Blue Mars started with the notion of a somewhat more controlled kind of Second Life virtual environment, but with considerably more awesome graphics, and some first-party engaging digital experiences.
Problem one: The graphics engine.
I don’t know about you, but on my configuration, the best that the Blue Mars client could offer me was like treacle soaking into a sponge. It makes the Second Life viewer feel like NASCAR by comparison. Even though Blue Mars frame-rates weren’t actually awful for me, just moving around felt like my environment was pushing back at me at every turn. It would have been nice to twiddle some settings to figure out if I could make things feel faster, but the client never offered any useful options for that. At least, none that made any visible difference. That brings me to …

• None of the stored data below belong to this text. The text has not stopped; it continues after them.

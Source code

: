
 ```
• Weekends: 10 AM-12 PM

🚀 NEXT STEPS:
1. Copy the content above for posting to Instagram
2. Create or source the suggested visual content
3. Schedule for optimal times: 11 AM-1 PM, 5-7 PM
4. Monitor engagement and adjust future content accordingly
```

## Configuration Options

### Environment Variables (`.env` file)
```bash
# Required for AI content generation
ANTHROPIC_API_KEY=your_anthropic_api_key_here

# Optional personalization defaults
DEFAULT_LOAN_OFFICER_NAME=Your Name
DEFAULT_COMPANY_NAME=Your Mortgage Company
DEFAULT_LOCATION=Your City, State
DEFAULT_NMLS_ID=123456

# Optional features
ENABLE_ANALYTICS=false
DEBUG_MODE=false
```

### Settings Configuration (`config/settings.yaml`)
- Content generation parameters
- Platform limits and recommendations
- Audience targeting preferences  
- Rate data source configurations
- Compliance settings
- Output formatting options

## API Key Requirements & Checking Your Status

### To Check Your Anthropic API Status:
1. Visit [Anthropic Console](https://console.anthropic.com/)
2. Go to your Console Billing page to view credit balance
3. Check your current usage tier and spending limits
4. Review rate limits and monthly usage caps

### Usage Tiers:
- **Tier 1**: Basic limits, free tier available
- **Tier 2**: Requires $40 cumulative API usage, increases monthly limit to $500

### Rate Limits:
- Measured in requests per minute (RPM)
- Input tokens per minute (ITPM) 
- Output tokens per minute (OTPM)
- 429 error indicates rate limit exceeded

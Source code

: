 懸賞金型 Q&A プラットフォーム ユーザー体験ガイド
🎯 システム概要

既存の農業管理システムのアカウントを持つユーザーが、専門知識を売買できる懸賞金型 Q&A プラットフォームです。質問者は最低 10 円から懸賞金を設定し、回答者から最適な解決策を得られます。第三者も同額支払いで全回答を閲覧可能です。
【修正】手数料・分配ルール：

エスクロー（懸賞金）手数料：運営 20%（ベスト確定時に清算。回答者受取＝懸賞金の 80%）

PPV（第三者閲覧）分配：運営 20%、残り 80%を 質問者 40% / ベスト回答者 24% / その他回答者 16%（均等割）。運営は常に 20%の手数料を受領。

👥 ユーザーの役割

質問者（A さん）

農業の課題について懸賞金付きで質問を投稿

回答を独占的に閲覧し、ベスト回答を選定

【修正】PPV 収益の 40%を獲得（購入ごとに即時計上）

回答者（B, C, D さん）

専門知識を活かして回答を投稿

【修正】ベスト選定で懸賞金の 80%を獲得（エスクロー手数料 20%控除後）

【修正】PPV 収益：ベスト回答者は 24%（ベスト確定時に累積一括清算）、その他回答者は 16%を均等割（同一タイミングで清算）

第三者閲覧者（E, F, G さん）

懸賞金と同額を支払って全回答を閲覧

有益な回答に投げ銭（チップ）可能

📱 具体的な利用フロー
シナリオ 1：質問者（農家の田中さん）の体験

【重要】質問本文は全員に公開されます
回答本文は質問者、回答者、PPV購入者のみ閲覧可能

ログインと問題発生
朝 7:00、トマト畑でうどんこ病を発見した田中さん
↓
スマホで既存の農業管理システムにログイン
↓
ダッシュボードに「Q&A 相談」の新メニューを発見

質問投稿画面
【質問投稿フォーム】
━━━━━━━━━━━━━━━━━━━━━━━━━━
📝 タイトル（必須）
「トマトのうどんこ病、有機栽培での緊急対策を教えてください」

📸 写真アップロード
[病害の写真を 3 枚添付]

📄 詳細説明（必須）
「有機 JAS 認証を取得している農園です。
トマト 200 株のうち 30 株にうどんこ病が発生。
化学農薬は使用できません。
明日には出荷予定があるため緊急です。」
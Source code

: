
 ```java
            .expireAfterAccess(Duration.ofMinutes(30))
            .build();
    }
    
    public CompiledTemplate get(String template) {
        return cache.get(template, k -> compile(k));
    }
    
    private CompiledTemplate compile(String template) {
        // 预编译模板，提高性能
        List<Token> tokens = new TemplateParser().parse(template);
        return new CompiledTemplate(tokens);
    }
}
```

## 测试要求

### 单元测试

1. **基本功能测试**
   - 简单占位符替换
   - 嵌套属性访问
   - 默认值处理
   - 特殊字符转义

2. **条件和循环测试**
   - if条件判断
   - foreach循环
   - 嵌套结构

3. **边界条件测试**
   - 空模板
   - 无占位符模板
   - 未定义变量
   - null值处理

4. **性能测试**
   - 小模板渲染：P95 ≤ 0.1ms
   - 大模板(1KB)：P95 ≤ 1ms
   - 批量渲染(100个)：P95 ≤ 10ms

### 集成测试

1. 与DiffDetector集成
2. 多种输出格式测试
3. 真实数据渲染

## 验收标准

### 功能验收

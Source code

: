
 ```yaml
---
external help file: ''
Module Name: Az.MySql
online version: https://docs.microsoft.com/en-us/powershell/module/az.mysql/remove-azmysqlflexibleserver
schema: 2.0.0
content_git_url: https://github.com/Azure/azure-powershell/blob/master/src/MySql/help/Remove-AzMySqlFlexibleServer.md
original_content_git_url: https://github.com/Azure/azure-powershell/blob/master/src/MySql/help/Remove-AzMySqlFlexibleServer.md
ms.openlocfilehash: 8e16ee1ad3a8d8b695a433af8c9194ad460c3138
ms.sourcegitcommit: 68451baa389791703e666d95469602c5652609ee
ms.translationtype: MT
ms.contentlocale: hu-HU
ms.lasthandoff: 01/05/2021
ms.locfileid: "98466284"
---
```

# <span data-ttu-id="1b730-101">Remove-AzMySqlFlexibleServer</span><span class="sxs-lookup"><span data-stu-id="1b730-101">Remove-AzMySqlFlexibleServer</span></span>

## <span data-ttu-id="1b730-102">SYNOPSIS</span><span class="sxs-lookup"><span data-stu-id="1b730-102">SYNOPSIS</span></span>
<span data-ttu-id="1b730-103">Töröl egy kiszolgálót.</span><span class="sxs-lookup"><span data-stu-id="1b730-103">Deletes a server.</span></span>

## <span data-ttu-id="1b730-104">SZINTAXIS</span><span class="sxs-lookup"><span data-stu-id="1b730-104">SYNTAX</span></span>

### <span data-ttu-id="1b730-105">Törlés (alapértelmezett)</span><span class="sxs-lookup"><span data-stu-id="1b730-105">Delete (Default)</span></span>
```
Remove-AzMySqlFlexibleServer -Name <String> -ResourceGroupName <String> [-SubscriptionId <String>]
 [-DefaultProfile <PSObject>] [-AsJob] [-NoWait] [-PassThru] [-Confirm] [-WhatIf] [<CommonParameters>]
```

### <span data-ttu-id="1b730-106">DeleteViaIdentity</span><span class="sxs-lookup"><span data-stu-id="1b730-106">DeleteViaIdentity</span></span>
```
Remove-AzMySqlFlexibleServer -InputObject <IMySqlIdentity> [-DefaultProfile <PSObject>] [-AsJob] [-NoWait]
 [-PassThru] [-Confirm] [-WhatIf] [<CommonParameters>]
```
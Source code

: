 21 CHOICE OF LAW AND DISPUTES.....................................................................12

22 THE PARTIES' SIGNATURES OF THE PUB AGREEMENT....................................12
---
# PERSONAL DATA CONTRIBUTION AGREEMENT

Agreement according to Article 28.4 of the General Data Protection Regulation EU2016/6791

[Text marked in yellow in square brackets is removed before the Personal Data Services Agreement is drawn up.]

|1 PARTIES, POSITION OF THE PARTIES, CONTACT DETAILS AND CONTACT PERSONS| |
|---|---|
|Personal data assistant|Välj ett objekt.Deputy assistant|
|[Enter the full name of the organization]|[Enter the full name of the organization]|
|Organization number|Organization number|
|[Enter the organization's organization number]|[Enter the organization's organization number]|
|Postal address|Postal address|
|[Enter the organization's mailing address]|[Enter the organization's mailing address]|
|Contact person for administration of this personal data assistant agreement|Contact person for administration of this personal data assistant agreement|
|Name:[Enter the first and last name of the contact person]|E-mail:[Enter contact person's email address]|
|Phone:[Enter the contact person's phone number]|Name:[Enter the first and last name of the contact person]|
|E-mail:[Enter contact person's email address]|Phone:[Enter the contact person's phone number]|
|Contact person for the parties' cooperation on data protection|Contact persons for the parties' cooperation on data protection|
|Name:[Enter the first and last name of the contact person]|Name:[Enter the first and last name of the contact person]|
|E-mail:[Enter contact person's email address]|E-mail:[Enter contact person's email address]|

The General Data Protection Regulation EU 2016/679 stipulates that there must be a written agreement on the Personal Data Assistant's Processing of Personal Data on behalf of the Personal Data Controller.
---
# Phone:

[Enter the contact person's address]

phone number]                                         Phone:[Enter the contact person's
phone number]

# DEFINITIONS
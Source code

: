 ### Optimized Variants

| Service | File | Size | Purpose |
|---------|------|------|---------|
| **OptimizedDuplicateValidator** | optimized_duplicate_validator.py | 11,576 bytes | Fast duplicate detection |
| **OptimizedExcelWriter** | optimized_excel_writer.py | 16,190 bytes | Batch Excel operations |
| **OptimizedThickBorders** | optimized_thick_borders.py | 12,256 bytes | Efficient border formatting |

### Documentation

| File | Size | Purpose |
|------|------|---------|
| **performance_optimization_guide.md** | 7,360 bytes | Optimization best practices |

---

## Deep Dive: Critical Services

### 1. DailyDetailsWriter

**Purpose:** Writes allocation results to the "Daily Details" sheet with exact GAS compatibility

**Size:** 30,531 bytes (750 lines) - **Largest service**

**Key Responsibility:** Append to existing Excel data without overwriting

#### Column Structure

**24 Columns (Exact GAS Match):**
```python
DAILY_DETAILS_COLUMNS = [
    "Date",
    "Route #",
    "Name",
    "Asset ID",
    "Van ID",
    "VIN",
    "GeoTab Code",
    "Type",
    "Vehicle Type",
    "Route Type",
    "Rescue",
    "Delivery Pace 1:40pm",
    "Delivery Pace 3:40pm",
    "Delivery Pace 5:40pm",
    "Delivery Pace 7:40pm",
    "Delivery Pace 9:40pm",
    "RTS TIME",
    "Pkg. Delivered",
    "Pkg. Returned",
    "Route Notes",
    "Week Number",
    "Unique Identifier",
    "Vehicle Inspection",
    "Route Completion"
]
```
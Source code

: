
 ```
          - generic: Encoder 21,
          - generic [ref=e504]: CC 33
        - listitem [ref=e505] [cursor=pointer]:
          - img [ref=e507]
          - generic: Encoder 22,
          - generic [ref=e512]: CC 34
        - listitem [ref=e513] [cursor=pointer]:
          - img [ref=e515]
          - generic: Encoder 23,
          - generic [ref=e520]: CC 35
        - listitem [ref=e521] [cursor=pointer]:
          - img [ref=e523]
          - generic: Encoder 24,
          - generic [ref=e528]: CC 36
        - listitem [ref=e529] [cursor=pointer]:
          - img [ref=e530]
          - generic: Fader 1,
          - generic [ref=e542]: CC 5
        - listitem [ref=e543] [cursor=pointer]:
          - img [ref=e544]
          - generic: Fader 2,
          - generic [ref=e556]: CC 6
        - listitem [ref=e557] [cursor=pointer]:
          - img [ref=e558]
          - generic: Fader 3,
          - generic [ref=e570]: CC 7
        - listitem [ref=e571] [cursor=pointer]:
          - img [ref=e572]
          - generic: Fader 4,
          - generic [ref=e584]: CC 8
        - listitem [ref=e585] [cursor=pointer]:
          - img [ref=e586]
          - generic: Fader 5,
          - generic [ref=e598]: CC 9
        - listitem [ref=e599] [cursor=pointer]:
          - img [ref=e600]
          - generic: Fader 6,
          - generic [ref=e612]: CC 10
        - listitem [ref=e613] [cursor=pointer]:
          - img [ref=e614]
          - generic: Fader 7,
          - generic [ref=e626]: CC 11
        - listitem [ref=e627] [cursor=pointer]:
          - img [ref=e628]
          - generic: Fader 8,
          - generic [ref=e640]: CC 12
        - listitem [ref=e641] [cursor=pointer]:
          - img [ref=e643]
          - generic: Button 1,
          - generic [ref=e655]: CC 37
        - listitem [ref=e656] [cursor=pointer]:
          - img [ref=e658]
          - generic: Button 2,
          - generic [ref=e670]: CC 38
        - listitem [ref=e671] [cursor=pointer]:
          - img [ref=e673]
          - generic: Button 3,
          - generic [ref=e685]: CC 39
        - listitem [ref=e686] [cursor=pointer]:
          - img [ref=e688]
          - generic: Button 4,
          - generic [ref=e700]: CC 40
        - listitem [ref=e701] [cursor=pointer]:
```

Problem two: The interface.
I don’t know about you, but I got pretty tired of trying to work the interface. Also of right clicking and getting popups from what appeared to be Adobe Flash Player. What the hell? That was more confusing than getting no response at all.
The interface definitely seemed to be going somewhere but it felt like nobody was really very interested in finishing it off or making it really usable.
Problem three: Engaging digital experiences.
Could not be built and updated faster than even a comparatively modest user-base burned their way through that content, and did little to generate any individual profits. Not cost effective.
Problem four: Rendering costs.
Here’s where things get ugly.
Blue Mars, like Second Life, is a client/server system. The client (or viewer, if you prefer) and the server share the load of making everything go. In practical terms, the system offloads many costly tasks onto the client. They’re called costly tasks, because it costs a lot of money to buy the hardware to do it all yourself for any reasonable number of people. Bandwidth is also a major issue, as bandwidth for highly-detailed meshes does not grow on trees – no, not even mesh trees.
However the engine (prob 1) is actually really bloody demanding and doesn’t seem to be doing that at all that well. Also, the servers don’t seem to be keeping up really well either. Blue Mars has a scaling problem, in that it cannot get enough return for the investment of hardware and bandwidth costs required to run their end of the resource-sharing. At least they’re not paying for the processing being done at the client end, on the PC.
Then we wind up with Avatar Reality’s second most boneheaded decision: Cloud rendering, with OTOY. No offense to OTOY, because its not a problem with OTOY.
What’s wrong with this? Basically, it moves pretty much all the zero-cost processing that the client’s PC is doing and moves it off to a cloud that Avatar Reality pours money into.
If the whole thing with OTOY had gone ahead as planned, the costs of running Blue Mars would have skyrocketed – on the relatively slim hope that pouring oodles of bandwidth at customer PCs to generate a smooth, high-framerate experiences would attract a whole lot of paying customers. Social media integration was supposed to bring the mass market in. It didn’t do that.
So, already running in the red on server-side costs, Avatar Reality decided to shoulder the whole burden of processing costs, rather than just a portion of it.
Wow.
Just think about that for a moment. Wow.
Now we get to the most boneheaded decision…
The mobile market – presumably to go ahead with the OTOY streaming system that Avatar Reality is working on (that has not yet borne consumer-ready fruit) which will stream something like a gigabyte per hour onto mobile devices.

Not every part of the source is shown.